What to produce:
Copy, without any change, the lines from the one that holds "蓝克 于 2014-3-9 22:45:17 发表了：" through the final line of the material below.

● ● ● ● ● ● ●

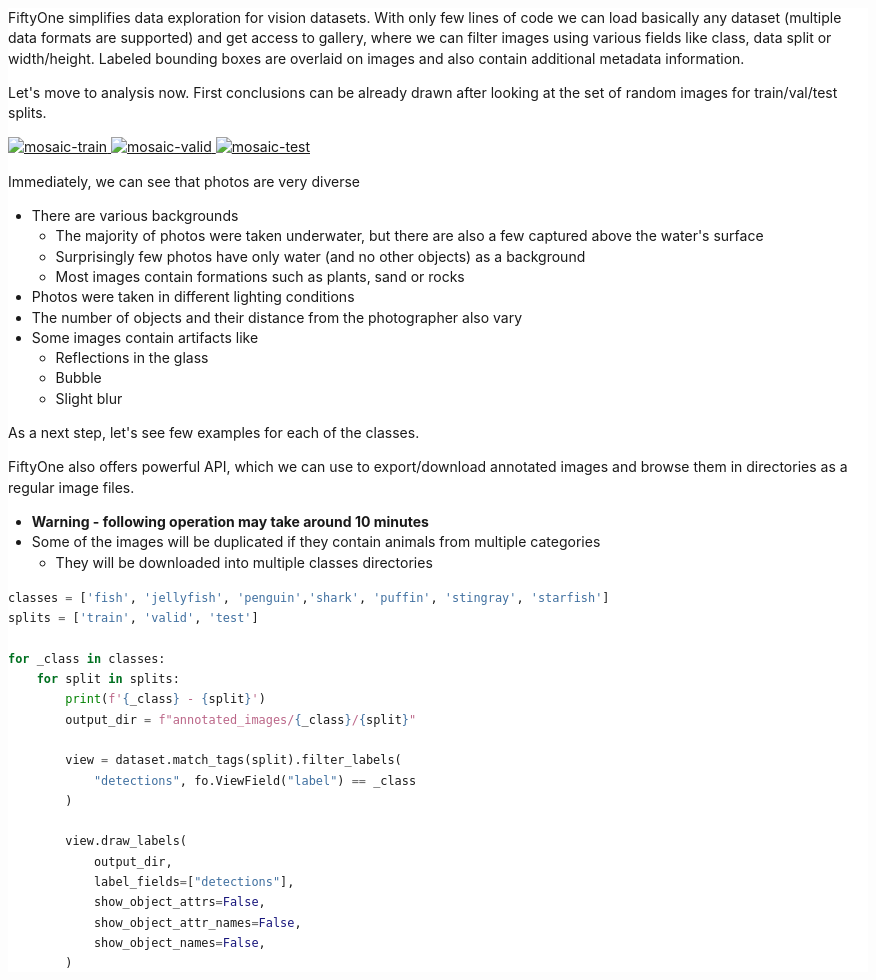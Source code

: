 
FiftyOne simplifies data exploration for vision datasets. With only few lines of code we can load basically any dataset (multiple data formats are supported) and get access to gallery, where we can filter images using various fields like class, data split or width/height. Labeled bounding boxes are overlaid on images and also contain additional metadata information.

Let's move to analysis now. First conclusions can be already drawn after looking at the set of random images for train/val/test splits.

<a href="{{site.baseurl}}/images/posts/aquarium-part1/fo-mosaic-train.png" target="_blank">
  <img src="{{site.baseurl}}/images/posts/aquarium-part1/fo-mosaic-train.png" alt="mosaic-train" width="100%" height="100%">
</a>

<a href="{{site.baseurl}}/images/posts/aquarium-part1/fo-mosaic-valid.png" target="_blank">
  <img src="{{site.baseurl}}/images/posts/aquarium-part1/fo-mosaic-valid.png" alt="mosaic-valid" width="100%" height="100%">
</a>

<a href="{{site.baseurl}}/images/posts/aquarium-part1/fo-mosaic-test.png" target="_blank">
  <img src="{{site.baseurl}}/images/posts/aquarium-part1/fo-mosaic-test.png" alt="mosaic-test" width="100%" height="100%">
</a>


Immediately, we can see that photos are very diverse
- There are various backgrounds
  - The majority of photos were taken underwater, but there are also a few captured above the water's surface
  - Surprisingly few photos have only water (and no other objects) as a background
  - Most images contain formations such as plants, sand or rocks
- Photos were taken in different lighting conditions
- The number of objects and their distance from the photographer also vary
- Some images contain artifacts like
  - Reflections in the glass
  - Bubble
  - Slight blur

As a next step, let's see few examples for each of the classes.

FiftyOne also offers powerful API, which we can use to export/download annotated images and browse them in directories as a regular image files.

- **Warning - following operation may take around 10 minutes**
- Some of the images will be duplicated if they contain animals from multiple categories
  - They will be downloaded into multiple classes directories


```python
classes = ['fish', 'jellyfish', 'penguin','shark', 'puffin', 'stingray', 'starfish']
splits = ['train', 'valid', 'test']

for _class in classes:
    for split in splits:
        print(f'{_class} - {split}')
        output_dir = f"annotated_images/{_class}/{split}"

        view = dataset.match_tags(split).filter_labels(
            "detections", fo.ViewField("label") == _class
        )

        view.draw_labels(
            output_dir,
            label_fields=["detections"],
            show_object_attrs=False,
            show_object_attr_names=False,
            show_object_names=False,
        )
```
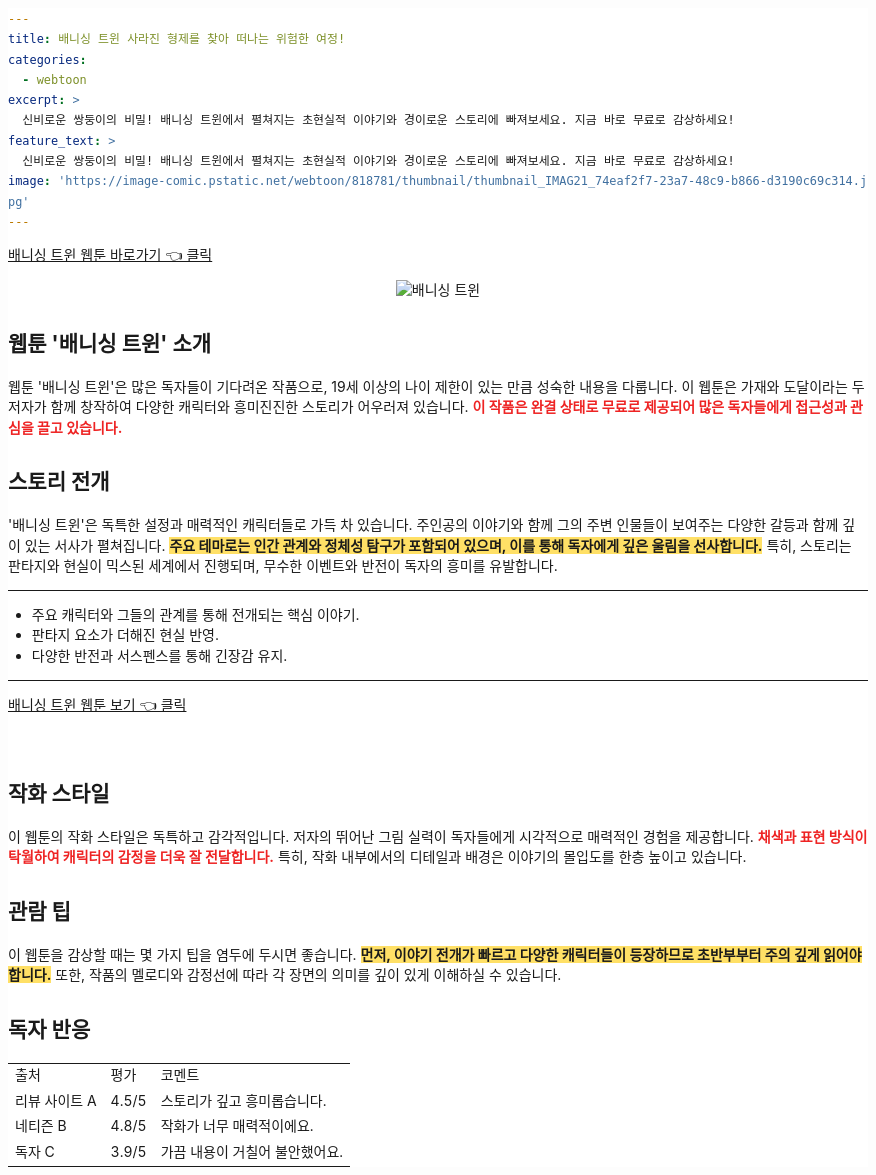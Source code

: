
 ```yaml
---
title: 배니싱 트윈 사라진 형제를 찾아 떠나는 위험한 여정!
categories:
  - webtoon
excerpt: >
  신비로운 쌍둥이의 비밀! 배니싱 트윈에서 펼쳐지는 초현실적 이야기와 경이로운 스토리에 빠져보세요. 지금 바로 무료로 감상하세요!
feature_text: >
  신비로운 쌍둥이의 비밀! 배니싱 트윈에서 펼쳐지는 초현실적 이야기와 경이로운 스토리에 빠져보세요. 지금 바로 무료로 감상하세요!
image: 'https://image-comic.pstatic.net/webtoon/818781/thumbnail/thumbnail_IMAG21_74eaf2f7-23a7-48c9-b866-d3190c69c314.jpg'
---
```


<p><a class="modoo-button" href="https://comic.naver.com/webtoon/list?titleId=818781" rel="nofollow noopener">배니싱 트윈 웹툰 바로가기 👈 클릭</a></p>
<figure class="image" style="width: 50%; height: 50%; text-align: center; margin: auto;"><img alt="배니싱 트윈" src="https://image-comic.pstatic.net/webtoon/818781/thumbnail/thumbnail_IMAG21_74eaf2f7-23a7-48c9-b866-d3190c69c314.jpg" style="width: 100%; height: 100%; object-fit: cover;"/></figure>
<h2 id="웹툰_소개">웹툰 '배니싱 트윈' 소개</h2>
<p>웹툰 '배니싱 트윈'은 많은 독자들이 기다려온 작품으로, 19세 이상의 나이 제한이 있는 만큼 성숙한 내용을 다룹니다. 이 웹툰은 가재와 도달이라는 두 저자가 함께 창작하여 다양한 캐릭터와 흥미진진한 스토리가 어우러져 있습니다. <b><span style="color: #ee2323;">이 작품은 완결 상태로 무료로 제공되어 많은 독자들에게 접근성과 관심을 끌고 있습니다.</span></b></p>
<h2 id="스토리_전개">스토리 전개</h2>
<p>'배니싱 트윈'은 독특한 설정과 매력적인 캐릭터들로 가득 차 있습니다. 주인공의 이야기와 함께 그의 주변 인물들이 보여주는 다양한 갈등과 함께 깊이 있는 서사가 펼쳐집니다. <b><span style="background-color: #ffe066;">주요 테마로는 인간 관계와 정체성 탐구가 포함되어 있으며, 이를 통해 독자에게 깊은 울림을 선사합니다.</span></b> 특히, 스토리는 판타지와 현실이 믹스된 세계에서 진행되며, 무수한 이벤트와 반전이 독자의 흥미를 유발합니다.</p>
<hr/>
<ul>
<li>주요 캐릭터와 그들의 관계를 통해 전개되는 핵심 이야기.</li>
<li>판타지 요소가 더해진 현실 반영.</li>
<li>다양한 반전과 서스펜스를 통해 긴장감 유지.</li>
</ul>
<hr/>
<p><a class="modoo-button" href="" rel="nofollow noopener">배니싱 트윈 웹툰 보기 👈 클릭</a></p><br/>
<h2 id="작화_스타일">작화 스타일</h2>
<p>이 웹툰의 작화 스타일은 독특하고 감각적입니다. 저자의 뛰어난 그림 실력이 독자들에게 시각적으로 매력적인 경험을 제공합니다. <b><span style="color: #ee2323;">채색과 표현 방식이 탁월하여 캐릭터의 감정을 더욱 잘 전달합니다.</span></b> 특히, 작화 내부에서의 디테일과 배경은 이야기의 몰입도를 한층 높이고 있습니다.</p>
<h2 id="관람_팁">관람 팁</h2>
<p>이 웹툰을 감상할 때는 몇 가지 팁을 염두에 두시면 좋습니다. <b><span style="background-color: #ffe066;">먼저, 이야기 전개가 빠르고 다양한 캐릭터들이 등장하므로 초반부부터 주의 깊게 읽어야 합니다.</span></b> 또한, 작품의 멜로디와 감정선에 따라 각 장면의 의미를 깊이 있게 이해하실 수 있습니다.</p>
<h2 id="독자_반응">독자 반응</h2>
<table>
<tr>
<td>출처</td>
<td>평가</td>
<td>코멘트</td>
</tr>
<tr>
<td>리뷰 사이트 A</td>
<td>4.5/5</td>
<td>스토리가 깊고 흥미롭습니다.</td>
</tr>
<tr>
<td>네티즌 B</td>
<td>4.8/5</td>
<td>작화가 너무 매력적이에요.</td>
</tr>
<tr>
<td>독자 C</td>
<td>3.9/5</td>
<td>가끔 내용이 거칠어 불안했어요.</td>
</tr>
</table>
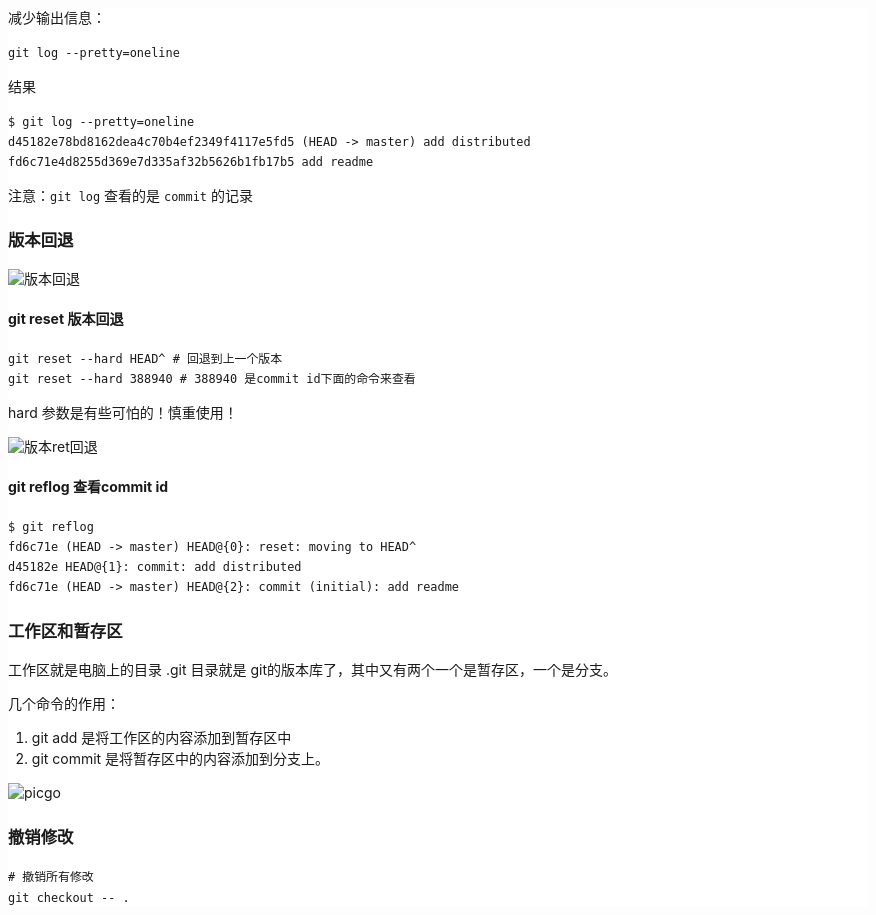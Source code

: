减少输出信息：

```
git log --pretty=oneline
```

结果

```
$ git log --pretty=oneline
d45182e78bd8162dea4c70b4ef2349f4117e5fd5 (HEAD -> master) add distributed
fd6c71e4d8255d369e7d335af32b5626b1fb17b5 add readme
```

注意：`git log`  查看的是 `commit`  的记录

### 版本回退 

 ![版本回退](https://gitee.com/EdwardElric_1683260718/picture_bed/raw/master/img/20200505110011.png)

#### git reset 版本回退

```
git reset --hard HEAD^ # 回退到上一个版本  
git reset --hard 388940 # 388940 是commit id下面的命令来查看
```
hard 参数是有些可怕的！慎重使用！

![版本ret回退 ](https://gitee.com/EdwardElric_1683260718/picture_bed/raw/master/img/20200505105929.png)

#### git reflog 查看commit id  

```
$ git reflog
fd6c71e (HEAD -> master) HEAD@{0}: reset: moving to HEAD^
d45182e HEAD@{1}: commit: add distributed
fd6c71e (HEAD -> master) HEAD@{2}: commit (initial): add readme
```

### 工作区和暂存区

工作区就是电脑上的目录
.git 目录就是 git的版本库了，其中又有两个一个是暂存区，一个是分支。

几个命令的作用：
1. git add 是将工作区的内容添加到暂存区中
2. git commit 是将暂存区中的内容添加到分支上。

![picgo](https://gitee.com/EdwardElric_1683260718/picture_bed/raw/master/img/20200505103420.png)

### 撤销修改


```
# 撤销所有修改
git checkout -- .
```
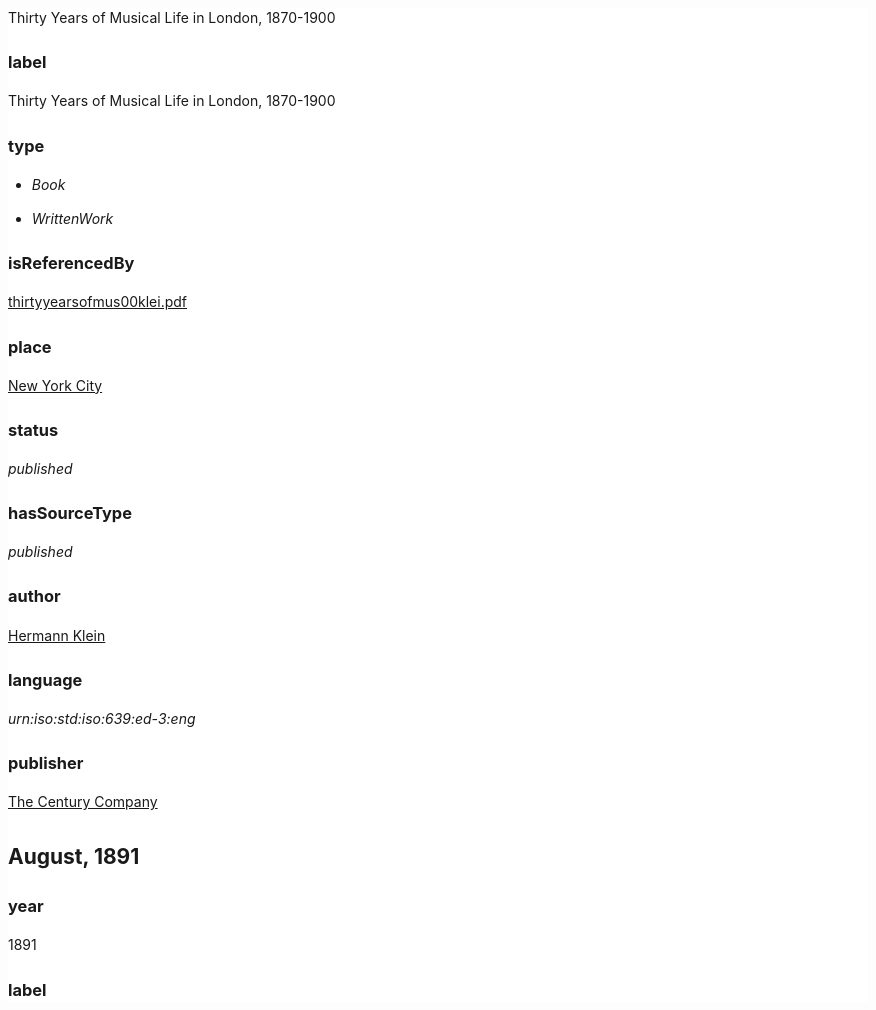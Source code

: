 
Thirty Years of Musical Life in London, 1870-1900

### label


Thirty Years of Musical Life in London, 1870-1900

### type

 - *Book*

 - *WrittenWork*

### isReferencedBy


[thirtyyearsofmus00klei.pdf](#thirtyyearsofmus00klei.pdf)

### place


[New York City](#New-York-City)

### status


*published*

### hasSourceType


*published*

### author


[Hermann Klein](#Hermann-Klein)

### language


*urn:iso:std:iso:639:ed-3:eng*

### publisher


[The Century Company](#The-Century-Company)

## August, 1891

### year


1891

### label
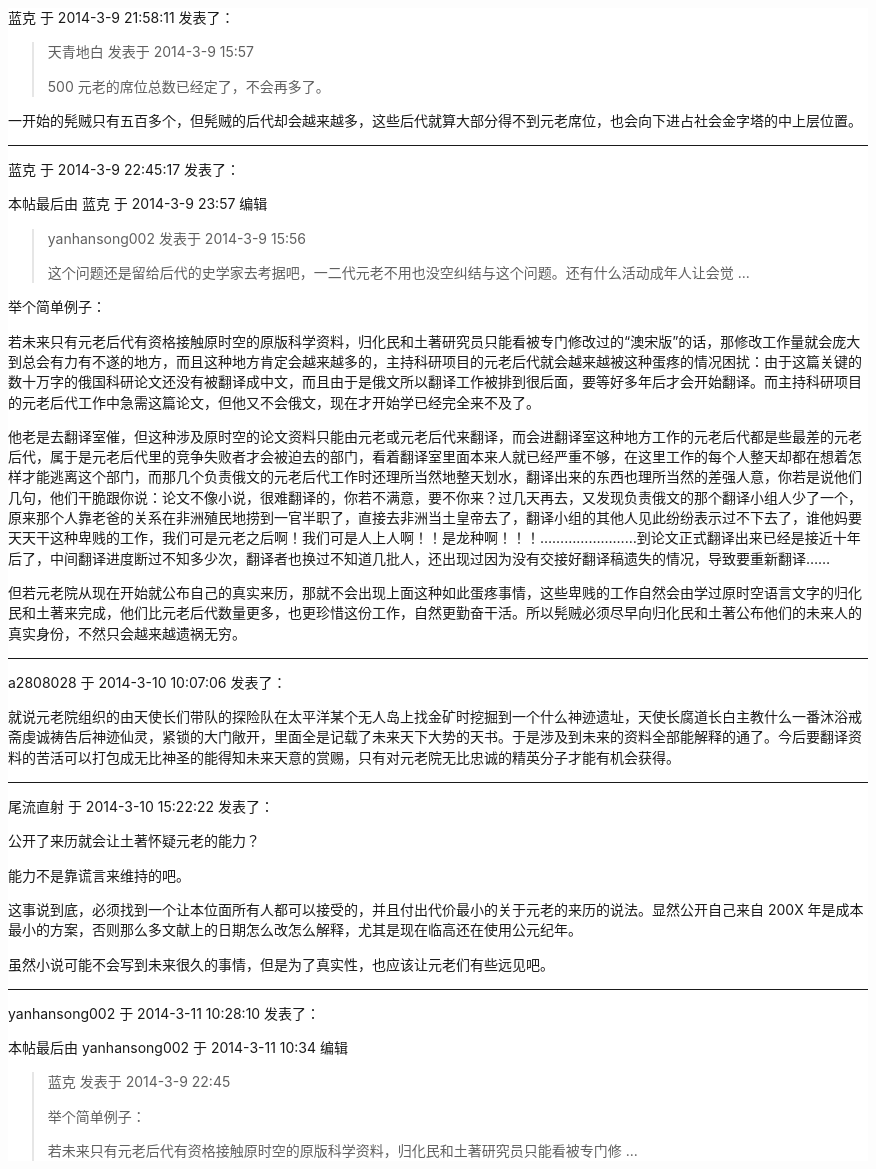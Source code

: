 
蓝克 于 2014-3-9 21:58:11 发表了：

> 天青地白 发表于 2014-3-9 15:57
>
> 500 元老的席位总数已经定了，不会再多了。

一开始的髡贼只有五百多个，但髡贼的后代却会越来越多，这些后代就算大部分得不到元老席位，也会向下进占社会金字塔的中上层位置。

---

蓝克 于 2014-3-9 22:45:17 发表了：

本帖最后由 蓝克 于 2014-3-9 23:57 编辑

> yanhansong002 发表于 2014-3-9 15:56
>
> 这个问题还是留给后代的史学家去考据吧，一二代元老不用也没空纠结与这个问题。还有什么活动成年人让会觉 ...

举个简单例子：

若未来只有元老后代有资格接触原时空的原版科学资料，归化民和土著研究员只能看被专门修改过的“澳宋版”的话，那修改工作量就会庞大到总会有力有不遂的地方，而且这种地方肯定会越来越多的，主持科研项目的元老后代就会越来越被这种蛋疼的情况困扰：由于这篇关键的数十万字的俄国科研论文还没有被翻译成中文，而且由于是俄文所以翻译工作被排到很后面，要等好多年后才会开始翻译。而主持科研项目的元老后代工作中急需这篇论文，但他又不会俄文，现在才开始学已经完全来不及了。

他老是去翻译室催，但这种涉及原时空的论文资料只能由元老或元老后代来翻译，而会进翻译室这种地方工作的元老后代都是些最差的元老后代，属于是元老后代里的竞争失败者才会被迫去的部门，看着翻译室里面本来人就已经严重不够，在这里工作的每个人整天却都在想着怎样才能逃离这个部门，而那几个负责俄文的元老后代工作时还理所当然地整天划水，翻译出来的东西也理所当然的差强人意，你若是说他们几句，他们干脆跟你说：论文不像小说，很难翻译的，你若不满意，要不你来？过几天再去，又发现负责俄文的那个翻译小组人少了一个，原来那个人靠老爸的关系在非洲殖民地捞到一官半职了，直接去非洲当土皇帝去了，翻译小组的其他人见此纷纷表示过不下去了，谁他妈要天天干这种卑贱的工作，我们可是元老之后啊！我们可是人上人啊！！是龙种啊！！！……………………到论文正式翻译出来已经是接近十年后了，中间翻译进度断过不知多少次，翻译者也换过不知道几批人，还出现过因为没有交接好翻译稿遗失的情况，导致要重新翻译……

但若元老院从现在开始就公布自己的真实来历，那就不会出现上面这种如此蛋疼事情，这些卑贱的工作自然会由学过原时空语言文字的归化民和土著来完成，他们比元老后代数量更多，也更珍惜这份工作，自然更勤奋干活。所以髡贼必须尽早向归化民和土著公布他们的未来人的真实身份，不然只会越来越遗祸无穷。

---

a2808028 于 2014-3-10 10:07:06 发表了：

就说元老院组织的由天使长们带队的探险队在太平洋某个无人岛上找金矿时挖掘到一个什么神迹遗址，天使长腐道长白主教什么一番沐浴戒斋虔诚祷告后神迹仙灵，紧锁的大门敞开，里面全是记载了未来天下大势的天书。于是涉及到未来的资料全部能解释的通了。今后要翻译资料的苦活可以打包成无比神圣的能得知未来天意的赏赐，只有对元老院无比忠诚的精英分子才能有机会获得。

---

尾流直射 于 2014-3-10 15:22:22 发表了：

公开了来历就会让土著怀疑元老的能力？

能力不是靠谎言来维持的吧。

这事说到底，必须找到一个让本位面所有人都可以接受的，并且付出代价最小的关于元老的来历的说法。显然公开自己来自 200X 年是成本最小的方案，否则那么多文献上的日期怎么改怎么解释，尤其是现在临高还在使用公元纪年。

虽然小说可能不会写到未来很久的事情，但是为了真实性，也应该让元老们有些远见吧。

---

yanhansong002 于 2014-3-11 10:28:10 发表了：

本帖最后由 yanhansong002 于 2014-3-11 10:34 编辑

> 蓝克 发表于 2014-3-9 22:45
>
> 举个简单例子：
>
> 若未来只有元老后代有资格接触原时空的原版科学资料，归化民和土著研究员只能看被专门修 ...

● ● ● ● ● ● ●

Response:
蓝克 于 2014-3-9 22:45:17 发表了：

本帖最后由 蓝克 于 2014-3-9 23:57 编辑

> yanhansong002 发表于 2014-3-9 15:56
>
> 这个问题还是留给后代的史学家去考据吧，一二代元老不用也没空纠结与这个问题。还有什么活动成年人让会觉 ...

举个简单例子：

若未来只有元老后代有资格接触原时空的原版科学资料，归化民和土著研究员只能看被专门修改过的“澳宋版”的话，那修改工作量就会庞大到总会有力有不遂的地方，而且这种地方肯定会越来越多的，主持科研项目的元老后代就会越来越被这种蛋疼的情况困扰：由于这篇关键的数十万字的俄国科研论文还没有被翻译成中文，而且由于是俄文所以翻译工作被排到很后面，要等好多年后才会开始翻译。而主持科研项目的元老后代工作中急需这篇论文，但他又不会俄文，现在才开始学已经完全来不及了。

他老是去翻译室催，但这种涉及原时空的论文资料只能由元老或元老后代来翻译，而会进翻译室这种地方工作的元老后代都是些最差的元老后代，属于是元老后代里的竞争失败者才会被迫去的部门，看着翻译室里面本来人就已经严重不够，在这里工作的每个人整天却都在想着怎样才能逃离这个部门，而那几个负责俄文的元老后代工作时还理所当然地整天划水，翻译出来的东西也理所当然的差强人意，你若是说他们几句，他们干脆跟你说：论文不像小说，很难翻译的，你若不满意，要不你来？过几天再去，又发现负责俄文的那个翻译小组人少了一个，原来那个人靠老爸的关系在非洲殖民地捞到一官半职了，直接去非洲当土皇帝去了，翻译小组的其他人见此纷纷表示过不下去了，谁他妈要天天干这种卑贱的工作，我们可是元老之后啊！我们可是人上人啊！！是龙种啊！！！……………………到论文正式翻译出来已经是接近十年后了，中间翻译进度断过不知多少次，翻译者也换过不知道几批人，还出现过因为没有交接好翻译稿遗失的情况，导致要重新翻译……

但若元老院从现在开始就公布自己的真实来历，那就不会出现上面这种如此蛋疼事情，这些卑贱的工作自然会由学过原时空语言文字的归化民和土著来完成，他们比元老后代数量更多，也更珍惜这份工作，自然更勤奋干活。所以髡贼必须尽早向归化民和土著公布他们的未来人的真实身份，不然只会越来越遗祸无穷。

---

a2808028 于 2014-3-10 10:07:06 发表了：

就说元老院组织的由天使长们带队的探险队在太平洋某个无人岛上找金矿时挖掘到一个什么神迹遗址，天使长腐道长白主教什么一番沐浴戒斋虔诚祷告后神迹仙灵，紧锁的大门敞开，里面全是记载了未来天下大势的天书。于是涉及到未来的资料全部能解释的通了。今后要翻译资料的苦活可以打包成无比神圣的能得知未来天意的赏赐，只有对元老院无比忠诚的精英分子才能有机会获得。

---

尾流直射 于 2014-3-10 15:22:22 发表了：

公开了来历就会让土著怀疑元老的能力？

能力不是靠谎言来维持的吧。

这事说到底，必须找到一个让本位面所有人都可以接受的，并且付出代价最小的关于元老的来历的说法。显然公开自己来自 200X 年是成本最小的方案，否则那么多文献上的日期怎么改怎么解释，尤其是现在临高还在使用公元纪年。

虽然小说可能不会写到未来很久的事情，但是为了真实性，也应该让元老们有些远见吧。

---

yanhansong002 于 2014-3-11 10:28:10 发表了：

本帖最后由 yanhansong002 于 2014-3-11 10:34 编辑

> 蓝克 发表于 2014-3-9 22:45
>
> 举个简单例子：
>
> 若未来只有元老后代有资格接触原时空的原版科学资料，归化民和土著研究员只能看被专门修 ...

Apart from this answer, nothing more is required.